Although your credit score is a representation of you as a borrower, it isn’t set in stone. Your credit score is built from information contained in your credit report so changes in your payment behavior, balances, and credit types (personal loans, credit cards, etc.) can result in increases or decreases to your score. Therefore, it pays to know what your score means, where it comes from, and how your scores might vary between the big three credit bureaus (TransUnion®, Experian™, and Equifax®) based on the differences in your credit report with each agency.
FICO vs. VantageScore
There are several organizations that generate credit scores, but the two most common are FICO® and VantageScore. FICO® and VantageScore generate credit scoring models and they use your credit history to generate your personal, numerical credit score. These credit scoring agencies are different from the credit bureaus, which compile and maintain credit information that is used to calculate your credit score.
You’ve likely heard of FICO® if you’ve applied for a credit card, mortgage, or auto loan. In fact, FICO® claims their credit score is used by about 90% of the top lenders for mortgages, credit cards, and auto loans. FICO® uses multiple models to generate credit scores, with the current model being number 8. FICO® recently released the UltraFICO™ which can use your banking information as part of its input for the score. Most FICO® scores range from 300 to 850, and the higher the score, the greater the borrowing power with lenders. VantageScore is the other major credit scoring agency.

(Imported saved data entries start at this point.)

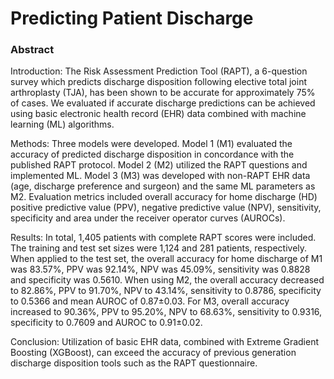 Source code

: # Predicting Patient Discharge


### Abstract
Introduction: The Risk Assessment Prediction Tool (RAPT), a 6-question survey which predicts discharge disposition following elective total joint arthroplasty (TJA), has been shown to be accurate for approximately 75% of cases. We evaluated if accurate discharge predictions can be achieved using basic electronic health record (EHR) data combined with machine learning (ML) algorithms.

Methods: Three models were developed. Model 1 (M1) evaluated the accuracy of predicted discharge disposition in concordance with the published RAPT protocol. Model 2 (M2) utilized the RAPT questions and implemented ML. Model 3 (M3) was developed with non-RAPT EHR data (age, discharge preference and surgeon) and the same ML parameters as M2. Evaluation metrics included overall accuracy for home discharge (HD) positive predictive value (PPV), negative predictive value (NPV), sensitivity, specificity and area under the receiver operator curves (AUROCs).

Results: In total, 1,405 patients with complete RAPT scores were included. The training and test set sizes were 1,124 and 281 patients, respectively. When applied to the test set, the overall accuracy for home discharge of M1 was 83.57%, PPV was 92.14%, NPV was 45.09%, sensitivity was 0.8828 and specificity was 0.5610. When using M2, the overall accuracy decreased to 82.86%, PPV to 91.70%, NPV to 43.14%, sensitivity to 0.8786, specificity to 0.5366 and mean AUROC of 0.87±0.03. For M3, overall accuracy increased to 90.36%, PPV to 95.20%, NPV to 68.63%, sensitivity to 0.9316, specificity to 0.7609 and AUROC to 0.91±0.02.

Conclusion: Utilization of basic EHR data, combined with Extreme Gradient Boosting (XGBoost), can exceed the accuracy of previous generation discharge disposition tools such as the RAPT questionnaire.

VantageScore’s most common model is 3.0 and their scores range from 300 to 850. Many companies use VantageScore to provide free credit score listings to customers—including RISE via Credit Score Plus!
With both credit scoring models using a range of 300-850, you might wonder if there are any differences between the scores. Since both companies developed the scoring models independently, it’s not uncommon to see variances in your scores between the models even from the same credit bureau. In fact, your FICO® score and VantageScore can vary by as much as fifty points or more. Lenders can ultimately choose which credit score(s) to use and some don’t use FICO® or VantageScore.
Know your Score(s)
A best practice is to regularly check your credit scores, so you know what to expect if you’re looking for a loan, renting an apartment, applying for a job, etc. You’re entitled to receive one free credit report a year from the big three bureaus at annualcreditreport.com. When checking your credit score you should make note of both the scoring model (FICO® vs VantageScore) as well as the credit bureau that provided the data (Transunion®, Experian™, Equifax®).